(MATERIAL TO PROCESS begins)

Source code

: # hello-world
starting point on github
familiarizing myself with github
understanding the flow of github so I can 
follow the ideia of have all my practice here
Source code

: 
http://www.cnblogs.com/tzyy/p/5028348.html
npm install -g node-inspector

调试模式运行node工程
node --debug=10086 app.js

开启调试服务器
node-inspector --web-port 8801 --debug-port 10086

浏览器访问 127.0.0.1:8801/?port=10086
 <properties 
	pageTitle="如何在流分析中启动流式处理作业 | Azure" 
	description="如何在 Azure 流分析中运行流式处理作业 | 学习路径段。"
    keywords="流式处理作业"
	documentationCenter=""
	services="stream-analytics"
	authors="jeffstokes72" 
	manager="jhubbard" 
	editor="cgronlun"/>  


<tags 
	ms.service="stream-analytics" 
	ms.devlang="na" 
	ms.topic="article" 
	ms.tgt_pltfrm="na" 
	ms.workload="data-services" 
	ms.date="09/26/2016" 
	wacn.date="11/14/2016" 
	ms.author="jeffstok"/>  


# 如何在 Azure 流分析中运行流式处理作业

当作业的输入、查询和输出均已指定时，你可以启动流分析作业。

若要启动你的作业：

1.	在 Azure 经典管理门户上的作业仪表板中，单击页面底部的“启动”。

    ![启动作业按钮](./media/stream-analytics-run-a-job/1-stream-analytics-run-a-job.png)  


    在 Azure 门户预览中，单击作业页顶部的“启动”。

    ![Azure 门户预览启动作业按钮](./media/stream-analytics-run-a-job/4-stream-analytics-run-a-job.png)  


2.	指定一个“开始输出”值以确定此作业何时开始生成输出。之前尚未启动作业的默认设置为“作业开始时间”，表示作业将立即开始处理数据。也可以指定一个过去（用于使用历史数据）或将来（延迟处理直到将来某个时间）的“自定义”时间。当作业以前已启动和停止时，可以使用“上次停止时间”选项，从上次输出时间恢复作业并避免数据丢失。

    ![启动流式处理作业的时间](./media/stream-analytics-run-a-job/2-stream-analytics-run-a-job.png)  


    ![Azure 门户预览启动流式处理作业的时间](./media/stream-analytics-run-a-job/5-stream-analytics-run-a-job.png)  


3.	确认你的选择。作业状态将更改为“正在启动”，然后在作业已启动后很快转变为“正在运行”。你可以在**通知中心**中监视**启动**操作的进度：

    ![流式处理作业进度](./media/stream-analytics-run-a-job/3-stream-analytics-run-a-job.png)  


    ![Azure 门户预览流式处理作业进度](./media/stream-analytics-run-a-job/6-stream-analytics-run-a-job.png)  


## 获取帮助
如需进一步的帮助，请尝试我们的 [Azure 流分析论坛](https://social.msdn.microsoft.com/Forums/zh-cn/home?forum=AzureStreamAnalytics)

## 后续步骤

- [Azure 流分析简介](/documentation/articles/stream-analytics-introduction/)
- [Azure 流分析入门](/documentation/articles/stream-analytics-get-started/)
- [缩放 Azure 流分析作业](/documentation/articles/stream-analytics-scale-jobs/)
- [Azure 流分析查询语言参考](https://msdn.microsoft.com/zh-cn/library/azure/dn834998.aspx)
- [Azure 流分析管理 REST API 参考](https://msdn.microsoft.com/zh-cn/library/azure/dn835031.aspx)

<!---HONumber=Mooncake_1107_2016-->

(MATERIAL TO PROCESS ends)

§ **TO DO**: Please report only the number of lines above that include "msdn".

§ **OUTPUT OF THE TASK**: 3